• [Records shown]:
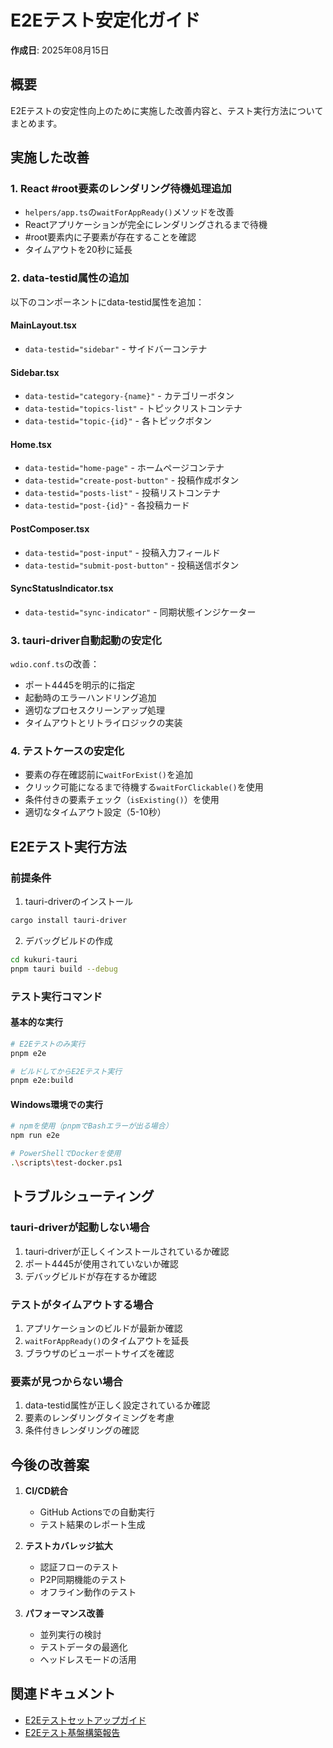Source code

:# E2Eテスト安定化ガイド

**作成日**: 2025年08月15日

## 概要
E2Eテストの安定性向上のために実施した改善内容と、テスト実行方法についてまとめます。

## 実施した改善

### 1. React #root要素のレンダリング待機処理追加
- `helpers/app.ts`の`waitForAppReady()`メソッドを改善
- Reactアプリケーションが完全にレンダリングされるまで待機
- #root要素内に子要素が存在することを確認
- タイムアウトを20秒に延長

### 2. data-testid属性の追加
以下のコンポーネントにdata-testid属性を追加：

#### MainLayout.tsx
- `data-testid="sidebar"` - サイドバーコンテナ

#### Sidebar.tsx
- `data-testid="category-{name}"` - カテゴリーボタン
- `data-testid="topics-list"` - トピックリストコンテナ
- `data-testid="topic-{id}"` - 各トピックボタン

#### Home.tsx
- `data-testid="home-page"` - ホームページコンテナ
- `data-testid="create-post-button"` - 投稿作成ボタン
- `data-testid="posts-list"` - 投稿リストコンテナ
- `data-testid="post-{id}"` - 各投稿カード

#### PostComposer.tsx
- `data-testid="post-input"` - 投稿入力フィールド
- `data-testid="submit-post-button"` - 投稿送信ボタン

#### SyncStatusIndicator.tsx
- `data-testid="sync-indicator"` - 同期状態インジケーター

### 3. tauri-driver自動起動の安定化
`wdio.conf.ts`の改善：
- ポート4445を明示的に指定
- 起動時のエラーハンドリング追加
- 適切なプロセスクリーンアップ処理
- タイムアウトとリトライロジックの実装

### 4. テストケースの安定化
- 要素の存在確認前に`waitForExist()`を追加
- クリック可能になるまで待機する`waitForClickable()`を使用
- 条件付きの要素チェック（`isExisting()`）を使用
- 適切なタイムアウト設定（5-10秒）

## E2Eテスト実行方法

### 前提条件
1. tauri-driverのインストール
```bash
cargo install tauri-driver
```

2. デバッグビルドの作成
```bash
cd kukuri-tauri
pnpm tauri build --debug
```

### テスト実行コマンド

#### 基本的な実行
```bash
# E2Eテストのみ実行
pnpm e2e

# ビルドしてからE2Eテスト実行
pnpm e2e:build
```

#### Windows環境での実行
```bash
# npmを使用（pnpmでBashエラーが出る場合）
npm run e2e

# PowerShellでDockerを使用
.\scripts\test-docker.ps1
```

## トラブルシューティング

### tauri-driverが起動しない場合
1. tauri-driverが正しくインストールされているか確認
2. ポート4445が使用されていないか確認
3. デバッグビルドが存在するか確認

### テストがタイムアウトする場合
1. アプリケーションのビルドが最新か確認
2. `waitForAppReady()`のタイムアウトを延長
3. ブラウザのビューポートサイズを確認

### 要素が見つからない場合
1. data-testid属性が正しく設定されているか確認
2. 要素のレンダリングタイミングを考慮
3. 条件付きレンダリングの確認

## 今後の改善案

1. **CI/CD統合**
   - GitHub Actionsでの自動実行
   - テスト結果のレポート生成

2. **テストカバレッジ拡大**
   - 認証フローのテスト
   - P2P同期機能のテスト
   - オフライン動作のテスト

3. **パフォーマンス改善**
   - 並列実行の検討
   - テストデータの最適化
   - ヘッドレスモードの活用

## 関連ドキュメント
- [E2Eテストセットアップガイド](./e2e_test_setup.md)
- [E2Eテスト基盤構築報告](../01_project/progressReports/2025-08-14_e2e_test_setup.md)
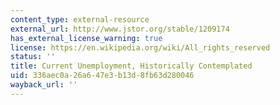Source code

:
 ```yaml
---
content_type: external-resource
external_url: http://www.jstor.org/stable/1209174
has_external_license_warning: true
license: https://en.wikipedia.org/wiki/All_rights_reserved
status: ''
title: Current Unemployment, Historically Contemplated
uid: 336aec0a-26a6-47e3-b13d-8fb63d280046
wayback_url: ''
---
```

• [Goal of the exercise]:
The answer must be an exact copy of every record above, minus the pictures.

• [Exercise answer]:
Source code

:# E2Eテスト安定化ガイド

**作成日**: 2025年08月15日

## 概要
E2Eテストの安定性向上のために実施した改善内容と、テスト実行方法についてまとめます。

## 実施した改善

### 1. React #root要素のレンダリング待機処理追加
- `helpers/app.ts`の`waitForAppReady()`メソッドを改善
- Reactアプリケーションが完全にレンダリングされるまで待機
- #root要素内に子要素が存在することを確認
- タイムアウトを20秒に延長

### 2. data-testid属性の追加
以下のコンポーネントにdata-testid属性を追加：

#### MainLayout.tsx
- `data-testid="sidebar"` - サイドバーコンテナ

#### Sidebar.tsx
- `data-testid="category-{name}"` - カテゴリーボタン
- `data-testid="topics-list"` - トピックリストコンテナ
- `data-testid="topic-{id}"` - 各トピックボタン

#### Home.tsx
- `data-testid="home-page"` - ホームページコンテナ
- `data-testid="create-post-button"` - 投稿作成ボタン
- `data-testid="posts-list"` - 投稿リストコンテナ
- `data-testid="post-{id}"` - 各投稿カード

#### PostComposer.tsx
- `data-testid="post-input"` - 投稿入力フィールド
- `data-testid="submit-post-button"` - 投稿送信ボタン

#### SyncStatusIndicator.tsx
- `data-testid="sync-indicator"` - 同期状態インジケーター

### 3. tauri-driver自動起動の安定化
`wdio.conf.ts`の改善：
- ポート4445を明示的に指定
- 起動時のエラーハンドリング追加
- 適切なプロセスクリーンアップ処理
- タイムアウトとリトライロジックの実装

### 4. テストケースの安定化
- 要素の存在確認前に`waitForExist()`を追加
- クリック可能になるまで待機する`waitForClickable()`を使用
- 条件付きの要素チェック（`isExisting()`）を使用
- 適切なタイムアウト設定（5-10秒）

## E2Eテスト実行方法

### 前提条件
1. tauri-driverのインストール
```bash
cargo install tauri-driver
```

2. デバッグビルドの作成
```bash
cd kukuri-tauri
pnpm tauri build --debug
```

### テスト実行コマンド

#### 基本的な実行
```bash
# E2Eテストのみ実行
pnpm e2e

# ビルドしてからE2Eテスト実行
pnpm e2e:build
```

#### Windows環境での実行
```bash
# npmを使用（pnpmでBashエラーが出る場合）
npm run e2e

# PowerShellでDockerを使用
.\scripts\test-docker.ps1
```

## トラブルシューティング

### tauri-driverが起動しない場合
1. tauri-driverが正しくインストールされているか確認
2. ポート4445が使用されていないか確認
3. デバッグビルドが存在するか確認

### テストがタイムアウトする場合
1. アプリケーションのビルドが最新か確認
2. `waitForAppReady()`のタイムアウトを延長
3. ブラウザのビューポートサイズを確認

### 要素が見つからない場合
1. data-testid属性が正しく設定されているか確認
2. 要素のレンダリングタイミングを考慮
3. 条件付きレンダリングの確認

## 今後の改善案

1. **CI/CD統合**
   - GitHub Actionsでの自動実行
   - テスト結果のレポート生成

2. **テストカバレッジ拡大**
   - 認証フローのテスト
   - P2P同期機能のテスト
   - オフライン動作のテスト

3. **パフォーマンス改善**
   - 並列実行の検討
   - テストデータの最適化
   - ヘッドレスモードの活用

## 関連ドキュメント
- [E2Eテストセットアップガイド](./e2e_test_setup.md)
- [E2Eテスト基盤構築報告](../01_project/progressReports/2025-08-14_e2e_test_setup.md)
Source code

:
 ```yaml
---
content_type: external-resource
external_url: http://www.jstor.org/stable/1209174
has_external_license_warning: true
license: https://en.wikipedia.org/wiki/All_rights_reserved
status: ''
title: Current Unemployment, Historically Contemplated
uid: 336aec0a-26a6-47e3-b13d-8fb63d280046
wayback_url: ''
---
```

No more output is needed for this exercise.